Spice-Kissed Garlic Chicken with Carrots
This recipe makes 6 servings
Nutritional Info |
|
|---|---|
| Per serving: about | - |
| cal | 237 |
| pro | 31 g |
| total fat | 8 g |
| sat. fat | 1 g |
| carb | 10 g |
| fibre | 2 g |
| chol | 96 mg |
| sodium | 818 mg |
| % RDI: | - |
| calcium | 4 |
| iron | 13 |
| vit A | 123 |
| vit C | 10 |
| folate | 8 |
The sauce for this dish is based on a Filipino braising combination of soy sauce, vinegar, garlic, ginger and spices. Serve with rice or noodles.
Ingredients
- 4 tsp vegetable oil
- 3 lb chicken pieces, skinned
- 1/4 cup soy sauce
- 2 tbsp rice vinegar or cider vinegar
- 12 cloves garlic, sliced
- 1 tbsp minced gingerroot
- 4 star anise
- 3 bay leaves
- 1/2 tsp pepper
- 1/4 tsp cinnamon
- 1/4 tsp ground cloves
- 4 carrots, cut into 1-1/2-inch (4 cm) lengths
- 2 tsp cornstarch
- 2 green onions, chopped
Preparation
In large nonstick skillet, heat oil over medium-high heat; brown chicken, about 10 minutes. Transfer to plate; pour off fat in pan.

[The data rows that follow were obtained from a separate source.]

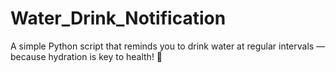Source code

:# Water_Drink_Notification
A simple Python script that reminds you to drink water at regular intervals — because hydration is key to health! 🥤
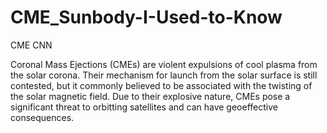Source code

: # CME_Sunbody-I-Used-to-Know
CME CNN

Coronal Mass Ejections (CMEs) are violent expulsions of cool plasma from the solar corona. Their mechanism for launch from the solar surface is still contested, but it commonly believed to be associated with the twisting of the solar magnetic field. Due to their explosive nature, CMEs pose a significant threat to orbitting satellites and can have geoeffective consequences.
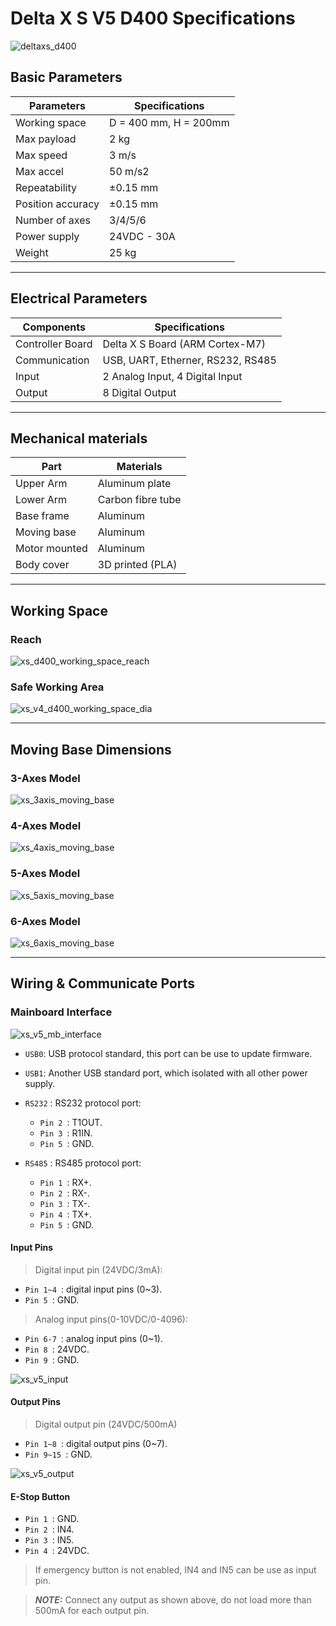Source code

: # Delta X S V5 D400 Specifications

![deltaxs_d400](https://raw.githubusercontent.com/deltaxrobot/Delta-X-Docs/master/docs/images/xs_d400_4axes.png)

## Basic Parameters

|Parameters                   | Specifications      |
|-----------------------------|---------------------|
|Working space                |D = 400 mm, H = 200mm|
|Max payload                  |2 kg                 |
|Max speed                    |3 m/s                |
|Max accel                    |50 m/s2              |
|Repeatability                |±0.15 mm             |
|Position accuracy            |±0.15 mm             |
|Number of axes               |3/4/5/6              |
|Power supply                 |24VDC - 30A          |
|Weight                       |25 kg                |

---

## Electrical Parameters

|Components                   | Specifications                  |
|-----------------------------|---------------------------------|
|Controller Board             |Delta X S Board (ARM Cortex-M7)  |
|Communication                |USB, UART, Etherner, RS232, RS485|
|Input                        |2 Analog Input, 4 Digital Input  |
|Output                       |8 Digital Output                 |

---

## Mechanical materials

|Part                         | Materials           |
|-----------------------------|---------------------|
|Upper Arm                    |Aluminum plate       |
|Lower Arm                    |Carbon fibre tube    |
|Base frame                   |Aluminum             |
|Moving base                  |Aluminum             |
|Motor mounted                |Aluminum             |
|Body cover                   |3D printed (PLA)     |

---

## Working Space

### Reach

![xs_d400_working_space_reach](https://raw.githubusercontent.com/deltaxrobot/Delta-X-Docs/master/docs/images/xs_v4_d400_workingspace.png)

### Safe Working Area

![xs_v4_d400_working_space_dia](https://raw.githubusercontent.com/deltaxrobot/Delta-X-Docs/master/docs/images/xs_v4_d400_workingspace_dia.png)

---

## Moving Base Dimensions

### 3-Axes Model

![xs_3axis_moving_base](https://raw.githubusercontent.com/deltaxrobot/Delta-X-Docs/master/docs/images/xs_3axis_moving_base.png)

### 4-Axes Model

![xs_4axis_moving_base](https://raw.githubusercontent.com/deltaxrobot/Delta-X-Docs/master/docs/images/xs_4axis_moving_base.png)

### 5-Axes Model

![xs_5axis_moving_base](https://raw.githubusercontent.com/deltaxrobot/Delta-X-Docs/master/docs/images/xs_v5_5axis_moving_base.png)

### 6-Axes Model

![xs_6axis_moving_base](https://raw.githubusercontent.com/deltaxrobot/Delta-X-Docs/master/docs/images/xs_v5_6axis_moving_base.png)

---

## Wiring & Communicate Ports

### Mainboard Interface

![xs_v5_mb_interface](https://raw.githubusercontent.com/deltaxrobot/Delta-X-Docs/master/docs/images/XS_V5_Interface.png)

- `USB0`: USB protocol standard, this port can be use to update firmware.

- `USB1`: Another USB standard port, which isolated with all other power supply.

- `RS232` : RS232 protocol port:
  - `Pin 2 `: T1OUT.
  - `Pin 3 `: R1IN.
  - `Pin 5 `: GND.

- `RS485` : RS485 protocol port:
  - `Pin 1 `: RX+.
  - `Pin 2 `: RX-.
  - `Pin 3 `: TX-.
  - `Pin 4 `: TX+.
  - `Pin 5 `: GND.

#### Input Pins

> Digital input pin (24VDC/3mA):

* `Pin 1~4 `: digital input pins (0~3).
* `Pin 5 `: GND.

> Analog input pins(0-10VDC/0-4096):

* `Pin 6-7 `: analog input pins (0~1).
* `Pin 8 `: 24VDC.
* `Pin 9 `: GND.

![xs_v5_input](https://raw.githubusercontent.com/deltaxrobot/Delta-X-Docs/master/docs/images/XS_V5_Input.png)

#### Output Pins

> Digital output pin (24VDC/500mA)

* `Pin 1~8 `: digital output pins (0~7).
* `Pin 9~15 `: GND.

![xs_v5_output](https://raw.githubusercontent.com/deltaxrobot/Delta-X-Docs/master/docs/images/XS_V5_Output.png)

#### E-Stop Button

* `Pin 1 `: GND.
* `Pin 2 `: IN4.
* `Pin 3 `: IN5.
* `Pin 4 `: 24VDC.

> If emergency button is not enabled, IN4 and IN5 can be use as input pin.

> **_NOTE:_** Connect any output as shown above, do not load more than 500mA for each output pin.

Reduce heat to medium. Add 1 cup (250 mL) water, soy sauce, vinegar, garlic, ginger, star anise, bay leaves, pepper, cinnamon, cloves and carrots; bring to boil. Return chicken to pan; reduce heat, cover and simmer until juices run clear when chicken is pierced, 20 to 25 minutes.
In small bowl, mix cornstarch with 1 tbsp (15 mL) water. Push chicken aside; increase heat to medium-high and stir cornstarch mixture into sauce. Boil until thickened, about 1 minute. Discard bay leaves. Sprinkle with green onions.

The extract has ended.